Welcome

The AIFG website is a work in progress. Because the films are its essential asset, we have made them available before the rest of the website is available. A list of films, arranged alphabetically by tribe or community, may be found under the "Films" tab above. You can also search regionally on a map of North America or Latin America. Tribal names can be searched in search pane to the right on this page. For questions or comments, please send an email to aifg@email.arizona.edu PLEASE NOTE THAT WE ARE NOT A FOOTAGE HOUSE. FOOTAGE REQUESTS SHOULD BE DIRECTED TO THE LIBRARY OF CONGRESS, MOTION PICTURE DIVISION.

A pilot digital repatriation project is under way to inclusively repurpose 60 mid-century films about Native peoples of the Southwes.  In a process, which we call “tribesourcing,” we invite Native narrators re-narrate the films in indigenous or/and European languages in order to provide new audio tracks and descriptive metadata for the films. These new MP3 audio files will provide culturally-competent counter-narratives to the
films, thereby expanding access and enriching the collection’s information base. These remastered, decolonized films will migrate to a Mukurtu-based content management site which ensures culturally-sensitive archiving. Please see: Tribesourcingfilm.org

By recording alternate narrations in English and in Native languages, this project will balance the historical record, intentionally shifting the emphasis from external perceptions of Native peoples to the voices, knowledge, and reflections of the peoples represented in the films. By including Native language narrations, the project also will create a digital resource for language preservation tied to films about culture and lifeways.
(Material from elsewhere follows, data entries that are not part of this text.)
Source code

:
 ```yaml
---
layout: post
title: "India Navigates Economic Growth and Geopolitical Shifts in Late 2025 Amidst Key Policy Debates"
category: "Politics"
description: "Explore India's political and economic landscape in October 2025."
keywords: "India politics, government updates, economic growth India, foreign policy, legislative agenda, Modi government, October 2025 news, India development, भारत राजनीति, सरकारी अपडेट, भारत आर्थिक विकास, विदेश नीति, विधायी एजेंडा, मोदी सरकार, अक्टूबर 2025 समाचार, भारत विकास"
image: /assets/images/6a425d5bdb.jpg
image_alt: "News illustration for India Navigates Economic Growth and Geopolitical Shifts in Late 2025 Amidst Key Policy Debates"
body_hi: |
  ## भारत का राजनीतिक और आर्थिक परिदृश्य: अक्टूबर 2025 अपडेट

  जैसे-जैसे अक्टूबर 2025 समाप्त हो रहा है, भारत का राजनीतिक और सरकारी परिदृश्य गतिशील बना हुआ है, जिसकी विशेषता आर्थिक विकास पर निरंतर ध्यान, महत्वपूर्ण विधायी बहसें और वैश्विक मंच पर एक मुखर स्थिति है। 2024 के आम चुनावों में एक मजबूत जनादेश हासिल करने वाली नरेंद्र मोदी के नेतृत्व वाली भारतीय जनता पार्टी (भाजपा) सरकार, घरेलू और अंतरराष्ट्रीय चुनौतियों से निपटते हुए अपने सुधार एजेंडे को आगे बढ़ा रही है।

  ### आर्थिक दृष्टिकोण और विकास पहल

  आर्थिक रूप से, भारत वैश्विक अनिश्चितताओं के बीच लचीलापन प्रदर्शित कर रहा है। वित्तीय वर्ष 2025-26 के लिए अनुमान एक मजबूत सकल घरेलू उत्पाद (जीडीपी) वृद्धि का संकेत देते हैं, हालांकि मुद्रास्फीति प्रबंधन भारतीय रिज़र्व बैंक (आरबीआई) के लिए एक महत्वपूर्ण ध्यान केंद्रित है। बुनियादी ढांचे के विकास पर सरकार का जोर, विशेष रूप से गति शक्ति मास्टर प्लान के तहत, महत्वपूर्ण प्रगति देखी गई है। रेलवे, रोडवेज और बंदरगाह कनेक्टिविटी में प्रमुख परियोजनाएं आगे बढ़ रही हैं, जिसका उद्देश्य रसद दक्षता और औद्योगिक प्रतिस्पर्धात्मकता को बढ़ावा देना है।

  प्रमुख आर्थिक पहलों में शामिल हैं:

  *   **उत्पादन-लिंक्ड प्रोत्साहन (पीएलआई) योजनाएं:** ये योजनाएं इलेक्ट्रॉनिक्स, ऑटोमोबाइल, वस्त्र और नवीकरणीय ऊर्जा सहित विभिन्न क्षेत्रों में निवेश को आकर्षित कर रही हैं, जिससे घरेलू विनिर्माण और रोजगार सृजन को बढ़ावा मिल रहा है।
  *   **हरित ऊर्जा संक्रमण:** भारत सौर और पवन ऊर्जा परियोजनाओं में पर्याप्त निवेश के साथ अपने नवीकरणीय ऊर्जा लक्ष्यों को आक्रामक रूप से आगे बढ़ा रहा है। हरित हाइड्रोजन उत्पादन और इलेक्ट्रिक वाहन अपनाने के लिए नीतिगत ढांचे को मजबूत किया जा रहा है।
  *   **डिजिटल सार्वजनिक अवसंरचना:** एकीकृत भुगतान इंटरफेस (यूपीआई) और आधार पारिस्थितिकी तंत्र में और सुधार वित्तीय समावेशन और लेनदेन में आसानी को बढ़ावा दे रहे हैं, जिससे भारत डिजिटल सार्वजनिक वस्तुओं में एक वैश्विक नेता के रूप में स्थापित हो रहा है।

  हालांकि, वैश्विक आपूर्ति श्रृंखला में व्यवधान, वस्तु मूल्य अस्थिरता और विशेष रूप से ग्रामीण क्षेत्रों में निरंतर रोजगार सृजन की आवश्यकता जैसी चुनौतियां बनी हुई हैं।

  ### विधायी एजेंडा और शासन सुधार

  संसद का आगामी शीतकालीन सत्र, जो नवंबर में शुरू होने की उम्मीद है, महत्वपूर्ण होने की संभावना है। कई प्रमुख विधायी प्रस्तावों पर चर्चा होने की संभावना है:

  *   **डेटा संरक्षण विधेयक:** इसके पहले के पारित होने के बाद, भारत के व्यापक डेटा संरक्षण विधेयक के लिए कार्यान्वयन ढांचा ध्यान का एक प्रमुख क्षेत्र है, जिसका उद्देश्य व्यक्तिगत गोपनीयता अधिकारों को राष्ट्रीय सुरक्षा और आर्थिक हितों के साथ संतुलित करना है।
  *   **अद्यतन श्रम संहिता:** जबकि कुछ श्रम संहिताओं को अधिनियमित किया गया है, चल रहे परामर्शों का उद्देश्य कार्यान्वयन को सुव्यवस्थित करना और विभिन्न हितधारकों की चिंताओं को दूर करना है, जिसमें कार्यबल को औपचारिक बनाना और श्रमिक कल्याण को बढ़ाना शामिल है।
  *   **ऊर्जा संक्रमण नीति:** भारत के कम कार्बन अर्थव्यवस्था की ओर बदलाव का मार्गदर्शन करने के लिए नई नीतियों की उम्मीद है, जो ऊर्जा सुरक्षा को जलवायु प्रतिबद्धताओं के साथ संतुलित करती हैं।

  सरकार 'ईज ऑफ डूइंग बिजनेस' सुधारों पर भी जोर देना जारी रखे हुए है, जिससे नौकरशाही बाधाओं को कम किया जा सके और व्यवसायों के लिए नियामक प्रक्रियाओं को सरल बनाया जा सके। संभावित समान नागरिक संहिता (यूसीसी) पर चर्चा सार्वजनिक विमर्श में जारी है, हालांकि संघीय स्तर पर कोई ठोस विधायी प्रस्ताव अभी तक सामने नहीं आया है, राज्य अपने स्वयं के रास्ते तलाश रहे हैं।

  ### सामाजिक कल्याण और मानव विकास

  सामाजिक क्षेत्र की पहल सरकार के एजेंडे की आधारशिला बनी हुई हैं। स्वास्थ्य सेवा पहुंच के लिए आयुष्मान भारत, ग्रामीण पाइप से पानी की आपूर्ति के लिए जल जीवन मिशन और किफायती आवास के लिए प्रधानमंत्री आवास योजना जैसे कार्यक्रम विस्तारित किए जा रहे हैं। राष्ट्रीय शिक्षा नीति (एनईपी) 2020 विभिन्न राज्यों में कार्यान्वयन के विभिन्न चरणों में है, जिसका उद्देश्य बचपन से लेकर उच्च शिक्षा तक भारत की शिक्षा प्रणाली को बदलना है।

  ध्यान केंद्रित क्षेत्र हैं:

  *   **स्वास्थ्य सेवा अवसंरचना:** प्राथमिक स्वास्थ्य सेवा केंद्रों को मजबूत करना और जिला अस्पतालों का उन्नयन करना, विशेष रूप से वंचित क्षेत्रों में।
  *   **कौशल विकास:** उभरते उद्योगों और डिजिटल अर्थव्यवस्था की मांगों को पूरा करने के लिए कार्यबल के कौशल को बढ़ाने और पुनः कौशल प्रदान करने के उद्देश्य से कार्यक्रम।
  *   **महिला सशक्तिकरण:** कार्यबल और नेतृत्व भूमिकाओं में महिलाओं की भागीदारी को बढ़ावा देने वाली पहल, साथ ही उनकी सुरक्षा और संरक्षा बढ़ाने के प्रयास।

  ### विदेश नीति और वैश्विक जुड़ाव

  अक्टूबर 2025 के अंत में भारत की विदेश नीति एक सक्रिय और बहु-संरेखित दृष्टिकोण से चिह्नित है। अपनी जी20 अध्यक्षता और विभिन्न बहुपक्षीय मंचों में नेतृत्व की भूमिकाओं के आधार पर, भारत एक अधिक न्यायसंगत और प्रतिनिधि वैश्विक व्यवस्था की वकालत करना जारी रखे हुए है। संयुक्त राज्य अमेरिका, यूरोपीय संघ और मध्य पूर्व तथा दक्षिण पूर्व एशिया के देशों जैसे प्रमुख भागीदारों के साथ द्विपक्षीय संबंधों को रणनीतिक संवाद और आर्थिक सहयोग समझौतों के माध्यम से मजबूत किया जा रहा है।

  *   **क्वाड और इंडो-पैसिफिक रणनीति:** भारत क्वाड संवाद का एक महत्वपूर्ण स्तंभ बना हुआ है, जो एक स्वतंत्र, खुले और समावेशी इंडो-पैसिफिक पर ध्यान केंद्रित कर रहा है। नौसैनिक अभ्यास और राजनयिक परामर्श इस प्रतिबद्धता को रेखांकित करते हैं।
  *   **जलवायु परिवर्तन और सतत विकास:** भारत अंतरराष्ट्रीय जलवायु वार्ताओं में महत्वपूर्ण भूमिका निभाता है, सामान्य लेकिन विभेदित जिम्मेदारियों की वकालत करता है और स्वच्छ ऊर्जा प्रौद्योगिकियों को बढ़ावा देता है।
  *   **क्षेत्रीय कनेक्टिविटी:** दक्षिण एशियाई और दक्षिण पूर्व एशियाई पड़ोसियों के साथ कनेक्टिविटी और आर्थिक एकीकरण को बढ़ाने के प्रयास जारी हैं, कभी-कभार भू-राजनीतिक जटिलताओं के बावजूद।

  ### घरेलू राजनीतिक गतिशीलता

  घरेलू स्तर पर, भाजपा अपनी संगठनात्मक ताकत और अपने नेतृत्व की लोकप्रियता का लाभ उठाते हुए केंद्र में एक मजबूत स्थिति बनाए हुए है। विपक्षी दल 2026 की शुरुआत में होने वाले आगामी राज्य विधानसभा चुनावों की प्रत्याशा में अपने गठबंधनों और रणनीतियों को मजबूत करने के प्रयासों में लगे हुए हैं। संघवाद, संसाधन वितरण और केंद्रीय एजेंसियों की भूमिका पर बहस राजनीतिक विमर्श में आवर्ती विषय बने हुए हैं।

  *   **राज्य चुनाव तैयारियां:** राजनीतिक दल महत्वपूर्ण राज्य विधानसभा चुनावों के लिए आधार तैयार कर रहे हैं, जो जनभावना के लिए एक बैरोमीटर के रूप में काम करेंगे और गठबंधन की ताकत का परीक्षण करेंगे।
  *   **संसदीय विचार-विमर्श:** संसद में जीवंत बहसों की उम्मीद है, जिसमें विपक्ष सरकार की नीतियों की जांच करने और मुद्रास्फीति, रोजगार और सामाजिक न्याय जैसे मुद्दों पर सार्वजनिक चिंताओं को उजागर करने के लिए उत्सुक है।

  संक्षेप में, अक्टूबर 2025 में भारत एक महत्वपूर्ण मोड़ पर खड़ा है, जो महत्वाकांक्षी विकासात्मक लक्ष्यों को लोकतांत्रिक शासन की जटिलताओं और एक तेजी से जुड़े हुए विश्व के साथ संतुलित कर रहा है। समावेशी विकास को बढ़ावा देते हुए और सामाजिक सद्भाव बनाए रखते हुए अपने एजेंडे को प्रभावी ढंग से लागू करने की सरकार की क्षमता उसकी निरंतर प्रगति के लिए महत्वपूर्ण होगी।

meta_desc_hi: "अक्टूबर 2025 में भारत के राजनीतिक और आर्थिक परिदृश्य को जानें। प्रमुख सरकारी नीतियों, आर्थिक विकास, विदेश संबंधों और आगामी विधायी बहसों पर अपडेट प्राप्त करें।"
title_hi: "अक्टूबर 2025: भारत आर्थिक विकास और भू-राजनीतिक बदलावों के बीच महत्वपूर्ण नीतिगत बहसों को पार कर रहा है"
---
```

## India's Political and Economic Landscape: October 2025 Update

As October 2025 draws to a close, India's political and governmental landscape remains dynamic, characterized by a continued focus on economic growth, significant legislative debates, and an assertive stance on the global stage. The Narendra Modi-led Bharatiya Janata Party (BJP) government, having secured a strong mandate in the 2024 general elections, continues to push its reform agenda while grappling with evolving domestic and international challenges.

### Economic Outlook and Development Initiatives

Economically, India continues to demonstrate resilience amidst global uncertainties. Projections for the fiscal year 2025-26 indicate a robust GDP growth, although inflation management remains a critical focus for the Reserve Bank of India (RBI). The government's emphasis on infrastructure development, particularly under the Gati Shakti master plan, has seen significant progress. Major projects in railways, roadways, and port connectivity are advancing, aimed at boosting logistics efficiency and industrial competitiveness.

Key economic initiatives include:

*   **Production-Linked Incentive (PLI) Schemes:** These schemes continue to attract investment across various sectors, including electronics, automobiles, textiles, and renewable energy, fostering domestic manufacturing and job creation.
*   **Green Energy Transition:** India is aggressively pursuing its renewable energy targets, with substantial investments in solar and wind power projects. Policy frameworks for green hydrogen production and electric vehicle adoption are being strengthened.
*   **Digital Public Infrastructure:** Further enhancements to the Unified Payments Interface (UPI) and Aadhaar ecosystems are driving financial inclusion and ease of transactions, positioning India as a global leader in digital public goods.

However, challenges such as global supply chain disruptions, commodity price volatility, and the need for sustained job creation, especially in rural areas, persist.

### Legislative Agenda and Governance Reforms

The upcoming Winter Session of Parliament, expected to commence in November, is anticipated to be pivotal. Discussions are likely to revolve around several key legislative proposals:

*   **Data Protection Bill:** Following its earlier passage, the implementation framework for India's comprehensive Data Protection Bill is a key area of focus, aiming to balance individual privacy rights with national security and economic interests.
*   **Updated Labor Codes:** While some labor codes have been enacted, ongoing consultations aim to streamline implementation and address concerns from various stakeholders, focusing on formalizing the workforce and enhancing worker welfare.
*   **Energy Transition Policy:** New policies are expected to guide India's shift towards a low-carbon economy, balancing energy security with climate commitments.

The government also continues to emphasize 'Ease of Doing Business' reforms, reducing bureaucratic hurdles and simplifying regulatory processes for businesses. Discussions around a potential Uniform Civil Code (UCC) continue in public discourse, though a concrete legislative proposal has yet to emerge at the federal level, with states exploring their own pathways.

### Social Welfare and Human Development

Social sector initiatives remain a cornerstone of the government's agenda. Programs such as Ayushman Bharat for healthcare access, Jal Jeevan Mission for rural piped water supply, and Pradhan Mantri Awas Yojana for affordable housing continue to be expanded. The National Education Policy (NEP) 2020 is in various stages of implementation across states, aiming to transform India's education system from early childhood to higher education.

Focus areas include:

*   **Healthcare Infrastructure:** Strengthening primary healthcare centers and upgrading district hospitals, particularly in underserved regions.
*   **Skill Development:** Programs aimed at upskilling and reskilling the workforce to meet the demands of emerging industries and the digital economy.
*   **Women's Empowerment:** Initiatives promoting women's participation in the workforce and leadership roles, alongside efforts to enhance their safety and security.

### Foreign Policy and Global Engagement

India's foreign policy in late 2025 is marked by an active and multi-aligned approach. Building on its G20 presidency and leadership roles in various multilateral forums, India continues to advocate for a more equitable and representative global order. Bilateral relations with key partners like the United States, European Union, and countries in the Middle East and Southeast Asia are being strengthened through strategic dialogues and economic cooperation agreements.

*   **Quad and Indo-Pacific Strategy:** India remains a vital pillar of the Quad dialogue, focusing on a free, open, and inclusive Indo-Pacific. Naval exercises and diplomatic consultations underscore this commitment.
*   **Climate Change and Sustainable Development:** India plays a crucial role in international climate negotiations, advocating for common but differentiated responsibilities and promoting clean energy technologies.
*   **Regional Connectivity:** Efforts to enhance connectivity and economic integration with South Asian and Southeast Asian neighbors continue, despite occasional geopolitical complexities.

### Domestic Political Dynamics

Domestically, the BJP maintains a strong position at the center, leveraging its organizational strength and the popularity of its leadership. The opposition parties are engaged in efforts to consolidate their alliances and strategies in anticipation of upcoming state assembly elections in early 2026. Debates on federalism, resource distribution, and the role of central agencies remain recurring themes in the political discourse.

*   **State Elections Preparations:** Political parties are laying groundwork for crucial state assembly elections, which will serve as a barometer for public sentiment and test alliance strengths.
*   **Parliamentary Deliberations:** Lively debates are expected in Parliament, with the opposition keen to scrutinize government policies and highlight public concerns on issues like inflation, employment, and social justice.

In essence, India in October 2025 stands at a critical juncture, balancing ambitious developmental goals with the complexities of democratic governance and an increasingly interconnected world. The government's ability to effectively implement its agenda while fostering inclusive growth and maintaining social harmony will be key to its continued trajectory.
The American Indian Film Gallery (AIFG) is an online collection of more than 450 historic films by and about Native peoples of the Americas, compiled and digitized by historian J. Fred MacDonald over many years.  These films range in date from 1925-2010. Most date to the so-called Golden Age of educational filmmaking, from 1945 to the rise of consumer-grade video equipment in the 1970s.  Many of the films from that period were sponsored by industry or governmental agencies. Others were made by independent educational filmmakers.

With the change in technology from film to video, films in the collection shift from being about Native people to by Native peoples. Much of the work made in the last third of the 20th century comes from Indian communities themselves.

You will find a wide variety of lifeways, cultural practices, biographies, public presentations, governmental actions, public ceremonials, and people represented. Some films also contain audio of Native languages being spoken, chants, and songs, providing a valuable resource for language preservation.